Вспоминая о своей службе в бригаде ОВРа Рижской базы, я хотел бы рассказать о моей встрече в Риге с Николаем Герасимовичем Кузнецовым, когда он, снятый с должности народного комиссара Военно-морского Флота, разжалованный до контр-адмирала, в 1948 году отдыхал в санатории на Рижском взморье в местечке Майори.

Как-то он позвонил мне по телефону из санатория: "Николай Николаевич, не могли бы вы мне прислать в Майори какой-либо небольшой катерок с рулевым-мотористом, который хорошо знает реку Лиелупу (идет вдоль Рижского побережья), мне хочется пройти по Лиелупе, войти в реку Даугава, дойти по ней до Риги, посмотреть бухту, торговый порт в Мильгравесе и возвратиться обратно".

Я ему ответил, что катер будет, и я сам приду в Майори на нем, возьму его и покажу все, что он пожелает. Николай Герасимович начал возражать, дав понять, что ему не хочется отрывать меня от дел и отдыха (было воскресенье).

Я объяснил ему, что считаю за честь еще раз встретиться и поговорить с ним, другого случая может и не быть. А что касается катера, я сам буду на нем, управлять умею, реки знаю, мы будем только вдвоем - он и я. После некоторого смущения Н.Г. Кузнецов согласился со мной и попросил меня быть в штатском платье.

Побывали мы с ним во всех интересующих его местах. Я выступал в роли экскурсовода - район мне был хорошо знаком. Много беседовали о житейских делах и, конечно, о флоте, его нынешнем состоянии и будущем развитии.

После трехчасового плавания возвращались обратно по реке Лиелупе. Николай Герасимович сказал, что у него возникла идея не идти до Майори, и попросил высадить его в поселке Дзинтари, из которого он захотел проехать до Майори на электричке (это одна остановка). Подошли к пирсу, затем пошли на железнодорожную станцию Дзинтари. По расписанию до подхода электрички оставалось минут 15.

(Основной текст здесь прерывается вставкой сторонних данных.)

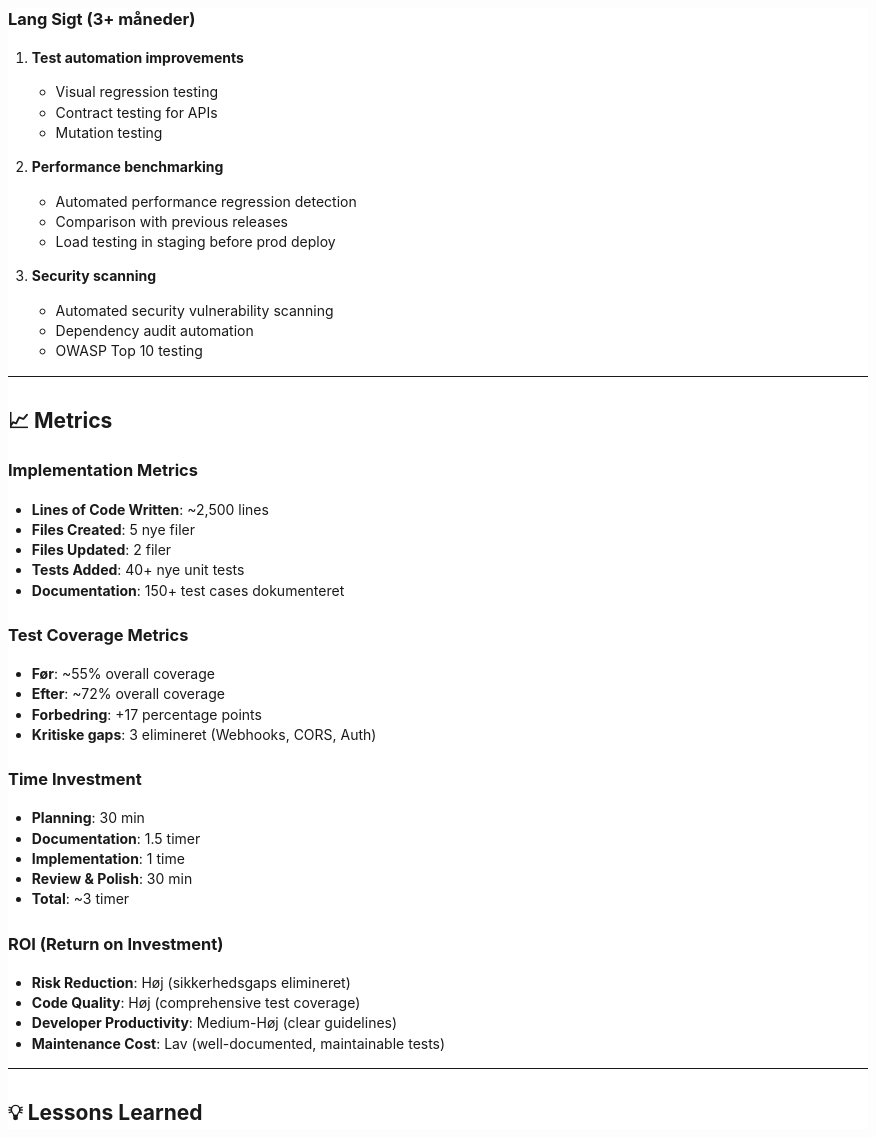 ### Lang Sigt (3+ måneder)
1. **Test automation improvements**
   - Visual regression testing
   - Contract testing for APIs
   - Mutation testing

2. **Performance benchmarking**
   - Automated performance regression detection
   - Comparison with previous releases
   - Load testing in staging before prod deploy

3. **Security scanning**
   - Automated security vulnerability scanning
   - Dependency audit automation
   - OWASP Top 10 testing

---

## 📈 Metrics

### Implementation Metrics
- **Lines of Code Written**: ~2,500 lines
- **Files Created**: 5 nye filer
- **Files Updated**: 2 filer
- **Tests Added**: 40+ nye unit tests
- **Documentation**: 150+ test cases dokumenteret

### Test Coverage Metrics
- **Før**: ~55% overall coverage
- **Efter**: ~72% overall coverage
- **Forbedring**: +17 percentage points
- **Kritiske gaps**: 3 elimineret (Webhooks, CORS, Auth)

### Time Investment
- **Planning**: 30 min
- **Documentation**: 1.5 timer
- **Implementation**: 1 time
- **Review & Polish**: 30 min
- **Total**: ~3 timer

### ROI (Return on Investment)
- **Risk Reduction**: Høj (sikkerhedsgaps elimineret)
- **Code Quality**: Høj (comprehensive test coverage)
- **Developer Productivity**: Medium-Høj (clear guidelines)
- **Maintenance Cost**: Lav (well-documented, maintainable tests)

---

## 💡 Lessons Learned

Николай Герасимович сказал, что ему очень хочется пить. Погода была жаркая. Я предложил ему зайти в станционное кафе, времени у нас было достаточно. Он согласился. Когда мы вошли в это кафе-буфет, обнаружили, что все столики заняты офицерами флота (только что окончилась репетиция парада в честь Дня Военно-Морского Флота). Мы остановились в нерешительности у входа. После некоторого замешательства офицеры все как один встали в положение "смирно", устремив взгляд на Николая Герасимовича (напомню, он был в штатском костюме). Тот смутился, поблагодарил офицеров и предложил мне пройти на платформу.

Мы вышли из кафе, он встал на бугорок, устремил свой взгляд в море. Так мы и простояли молча до подхода поезда. Попрощались, и он уехал в Майори.

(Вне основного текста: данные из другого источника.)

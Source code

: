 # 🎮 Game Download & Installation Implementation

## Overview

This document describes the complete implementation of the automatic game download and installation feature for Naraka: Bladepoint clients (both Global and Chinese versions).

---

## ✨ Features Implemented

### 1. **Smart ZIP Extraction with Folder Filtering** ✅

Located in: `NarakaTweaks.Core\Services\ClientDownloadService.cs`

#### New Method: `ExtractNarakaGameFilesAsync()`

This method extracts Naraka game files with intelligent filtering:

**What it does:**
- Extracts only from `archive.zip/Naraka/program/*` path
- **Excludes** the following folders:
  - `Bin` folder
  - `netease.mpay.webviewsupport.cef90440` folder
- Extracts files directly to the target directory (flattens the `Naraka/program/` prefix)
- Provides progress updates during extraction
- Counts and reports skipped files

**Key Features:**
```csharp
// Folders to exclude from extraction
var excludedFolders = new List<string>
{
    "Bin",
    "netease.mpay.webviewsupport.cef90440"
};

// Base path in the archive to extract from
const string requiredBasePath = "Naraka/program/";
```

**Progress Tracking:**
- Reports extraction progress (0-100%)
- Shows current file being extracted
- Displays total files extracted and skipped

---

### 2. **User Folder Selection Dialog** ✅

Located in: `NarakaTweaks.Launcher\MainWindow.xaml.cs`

Этот эпизод я описал для того, чтобы показать, каким большим авторитетом пользовался на флотах выдающийся флотоводец, большой государственный деятель Николай Герасимович Кузнецов, справедливый, заботливый, тактичный человек, умеющий внимательно выслушать всех, от матроса до адмирала, а после спокойно, не торопясь, но четко высказать свое суждение.

С января 1952 года я стал начальником штаба 64-й дивизии кораблей охраны водного района, а через год - командиром дивизии. Командовал флотом Арсений Григорьевич Головко. Находились мы в Балтийске (бывшая база подводных лодок немцев в Пилау) - это 50 км от Калининграда (г. Кенигсберг). Задачи дивизии прежние - в первую очередь траление мин, дозорная служба, боевая подготовка личного состава и обустройство территории и сооружений дивизии. Построили казарму, открытый кинотеатр, наблюдательно-сигнальные посты. На ранее разрушенной башне на берегу входного канала оборудовали пункт наблюдения и регулировки движения кораблей и транспортов, следующих по каналу Балтийск-Калининград. И, конечно, восстановление разрушенного войной города.